MC helps local high school’s college readiness effort

At Clinton High School, the question is not, “Where are you going to college?” It is, “Are you going to college?” As Maryville College student and CHS graduate Blake Douglas explained, many CHS students stay in Clinton after graduation, not necessarily because they want to.

“[The students] don’t realize they have any other option, and a lot of them don’t realize that the benefits of college will exceed the work they’ll need to put in, in high school,” Douglas said.

Teachers from the CHS Freshmen Academy are working to combat that attitude.

On Sept. 27, a group of CHS teachers and staff members brought 200 members of the freshmen class to MC to participate in the Mountain Challenge ropes course and to tour the campus for the second year in a row. The trip was part of an effort to prepare the students for the rest of their high school careers and, hopefully, college educations.

The idea started last fall at a planning session with the teachers of the Freshmen Academy, a program at CHS which focuses on building a strong foundation in English and mathematics the first year of high school.

“Originally, we just wanted to do the ropes course as a form of team-building for the freshmen, but because there was one on the MC campus, it gave us an extra opportunity to try to get the kids excited about going to college,” said CHS counselor Debbie Hawk.

The apathy surrounding college at CHS, as well as many other high schools in East Tennessee, has multiple roots. One of these is the home environment.

“We have kids who may come from families where no one has gone to college,” said Filip Leander, an English teacher at CHS.

Douglas, who saw this with many of his fellow students while at CHS, added that it can be “difficult for kids to break that chain when family members have either not wanted to or been unable to go to college.”

Another factor is concern over the financial demands of a college education.

“Kids and parents think that they can’t afford college and think they can get a job without college,” Hawk said. “Sadly, in the economic conditions we see now, we are seeing students with college educations starting at lower-level jobs than they would have expected five years ago. This means competition for employment has become even stronger, and a college diploma will always win over a high school diploma.”

Lack of planning also plays a role in keeping high school graduates at home or at two-year schools without further pursuit of bachelor’s degrees.

“From a teaching and counseling perspective, I see a lot of bright students who don’t think about college until their senior year, and then their opportunities are limited by the fact that they goofed off as freshmen and sophomores,” Hawk said.

CHS’s work with MC helps to fight all these causes by exposing the students to college early in high school.  Jennifer Beavers, a math teacher at CHS, along with Hawk and other teachers, has been instrumental  in turning this idea into a reality.
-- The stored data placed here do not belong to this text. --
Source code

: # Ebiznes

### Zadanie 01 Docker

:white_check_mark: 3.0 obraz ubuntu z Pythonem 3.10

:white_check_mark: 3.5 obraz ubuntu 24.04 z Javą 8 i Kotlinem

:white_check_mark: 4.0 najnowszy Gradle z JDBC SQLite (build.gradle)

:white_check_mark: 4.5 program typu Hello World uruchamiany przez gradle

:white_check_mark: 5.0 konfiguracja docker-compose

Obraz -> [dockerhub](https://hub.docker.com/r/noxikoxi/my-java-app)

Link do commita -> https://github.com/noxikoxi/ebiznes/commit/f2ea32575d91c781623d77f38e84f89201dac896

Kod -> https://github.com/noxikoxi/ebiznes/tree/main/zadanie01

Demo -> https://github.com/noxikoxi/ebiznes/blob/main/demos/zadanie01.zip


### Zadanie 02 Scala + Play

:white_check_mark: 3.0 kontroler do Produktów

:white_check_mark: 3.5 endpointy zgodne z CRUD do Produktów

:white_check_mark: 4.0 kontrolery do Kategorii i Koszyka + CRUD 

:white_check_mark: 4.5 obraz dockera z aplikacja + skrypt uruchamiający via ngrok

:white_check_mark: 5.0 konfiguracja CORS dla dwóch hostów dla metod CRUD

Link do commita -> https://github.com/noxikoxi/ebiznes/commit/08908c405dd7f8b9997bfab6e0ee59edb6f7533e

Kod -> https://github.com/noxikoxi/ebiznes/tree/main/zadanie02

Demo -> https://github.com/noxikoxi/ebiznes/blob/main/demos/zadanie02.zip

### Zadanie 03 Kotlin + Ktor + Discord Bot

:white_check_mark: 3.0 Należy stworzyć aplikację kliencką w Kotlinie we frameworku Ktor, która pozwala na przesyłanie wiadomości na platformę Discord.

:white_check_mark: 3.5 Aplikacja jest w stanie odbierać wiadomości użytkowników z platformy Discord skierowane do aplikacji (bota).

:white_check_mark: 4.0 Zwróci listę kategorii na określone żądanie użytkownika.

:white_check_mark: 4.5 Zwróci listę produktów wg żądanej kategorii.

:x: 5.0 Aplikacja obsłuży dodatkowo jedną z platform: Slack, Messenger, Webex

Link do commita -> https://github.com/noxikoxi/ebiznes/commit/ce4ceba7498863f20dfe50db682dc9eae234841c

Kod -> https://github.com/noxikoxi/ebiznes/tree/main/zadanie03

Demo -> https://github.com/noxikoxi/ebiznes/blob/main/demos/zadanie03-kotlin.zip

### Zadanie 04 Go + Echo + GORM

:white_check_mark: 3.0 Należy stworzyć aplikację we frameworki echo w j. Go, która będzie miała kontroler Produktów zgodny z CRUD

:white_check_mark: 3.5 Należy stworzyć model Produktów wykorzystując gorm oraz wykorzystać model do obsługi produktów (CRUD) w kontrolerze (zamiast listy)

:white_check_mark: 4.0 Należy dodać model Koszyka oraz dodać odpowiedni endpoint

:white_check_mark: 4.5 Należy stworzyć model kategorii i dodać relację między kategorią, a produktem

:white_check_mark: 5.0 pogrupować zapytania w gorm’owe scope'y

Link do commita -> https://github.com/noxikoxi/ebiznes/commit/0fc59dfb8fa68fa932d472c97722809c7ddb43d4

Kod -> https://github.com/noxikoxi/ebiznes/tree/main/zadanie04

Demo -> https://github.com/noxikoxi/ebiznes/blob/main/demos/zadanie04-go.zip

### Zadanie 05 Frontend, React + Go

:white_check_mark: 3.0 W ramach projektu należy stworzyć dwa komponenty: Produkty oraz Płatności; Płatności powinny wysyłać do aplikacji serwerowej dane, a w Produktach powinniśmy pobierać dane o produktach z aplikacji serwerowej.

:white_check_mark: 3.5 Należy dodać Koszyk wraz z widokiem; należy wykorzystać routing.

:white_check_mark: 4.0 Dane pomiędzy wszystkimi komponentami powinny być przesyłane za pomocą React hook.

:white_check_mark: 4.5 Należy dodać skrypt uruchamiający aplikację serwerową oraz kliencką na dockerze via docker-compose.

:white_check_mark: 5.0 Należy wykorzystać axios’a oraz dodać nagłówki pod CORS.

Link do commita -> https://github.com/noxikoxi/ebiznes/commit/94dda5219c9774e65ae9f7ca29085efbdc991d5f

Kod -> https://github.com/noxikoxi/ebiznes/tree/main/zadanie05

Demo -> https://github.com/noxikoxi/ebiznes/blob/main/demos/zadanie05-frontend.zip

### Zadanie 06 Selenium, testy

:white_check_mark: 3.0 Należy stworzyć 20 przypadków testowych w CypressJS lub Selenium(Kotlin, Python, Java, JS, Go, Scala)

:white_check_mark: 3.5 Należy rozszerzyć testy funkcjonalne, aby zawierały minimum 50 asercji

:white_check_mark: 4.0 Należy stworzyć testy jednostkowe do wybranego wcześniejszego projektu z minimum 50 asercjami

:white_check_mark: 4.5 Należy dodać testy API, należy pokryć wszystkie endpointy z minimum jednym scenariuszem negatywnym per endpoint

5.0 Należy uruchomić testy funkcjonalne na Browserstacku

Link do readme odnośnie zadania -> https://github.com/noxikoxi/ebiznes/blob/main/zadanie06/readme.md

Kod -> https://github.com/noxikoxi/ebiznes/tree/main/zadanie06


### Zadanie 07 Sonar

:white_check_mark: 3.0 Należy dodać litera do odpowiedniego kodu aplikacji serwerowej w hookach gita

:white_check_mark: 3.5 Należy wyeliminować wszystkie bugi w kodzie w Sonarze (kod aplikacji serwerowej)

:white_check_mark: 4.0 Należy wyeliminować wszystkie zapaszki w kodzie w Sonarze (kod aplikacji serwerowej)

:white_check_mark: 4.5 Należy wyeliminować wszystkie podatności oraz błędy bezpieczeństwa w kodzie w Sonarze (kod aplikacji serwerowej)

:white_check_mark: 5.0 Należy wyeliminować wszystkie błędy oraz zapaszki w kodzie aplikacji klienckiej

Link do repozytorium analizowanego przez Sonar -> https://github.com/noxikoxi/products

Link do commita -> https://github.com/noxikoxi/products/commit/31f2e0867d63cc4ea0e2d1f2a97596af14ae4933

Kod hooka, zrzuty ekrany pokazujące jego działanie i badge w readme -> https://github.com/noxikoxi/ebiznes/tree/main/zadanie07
“I want every child to be able to visualize going to college. Bringing them [to MC] and giving them a tour and letting them have fun allows them to do that,” said Beavers.

The program has two main parts: a tour of MC’s campus and the Mountain Challenge ropes course.

The tour of MC allowed students to get a feel for life on a college campus, and for many of them, it was their first time on a residential campus. One student explained that she had only been looking at applying to a community college like her sister but was excited to see the MC campus and to realize that she had other options.  Students also said that hearing their tour guides’ college stories helped them understand that there were ways to get financial aid and that college was fun and not just work.

The purpose of having students participate in the ropes course was to help them learn respect for themselves and each other. Although rain from the night before prevented the students from going out onto the actual course, they took advantage of other team-building activities associated with it.

“Getting through high school is a group effort and not a solo thing,” said MC  senior and Mountain Challenge worker Nick Iott, adding that the activities he led the students in were meant to teach them how to work together.

Most of the students seemed to get the message. Iott said that he thought that at least some of the students learned that they need to take things seriously and respect each other in order to get things done.

Fellow senior Shannon Woolfolk agreed.

“When we were debriefing, a lot of them suggested ‘You know we need to mature,’” Woolfolk said.

In the two years that CHS has been trying out this program, it has seemed to be successful.

“Every year, we have a student that doesn’t want to go to college and then after visiting Maryville changes his mind,” Leander said.

Beavers agreed that, when asked about college plans, students are saying they want to go to MC.

“We think [the trip to MC] planted that seed.”

Beavers and the rest of the Freshmen Academy teachers hope to continue this program in the future, and the students and staff of MC play a vital role in its success.  “MC students are nice and warm with the kids,” said Leander, and that is what makes MC inviting to these students.

“This is a worthy cause, and [MC students and staff] should invest their time and energy into it, for these kids and other kids,” Beavers said.

Little by little, it’s making a difference.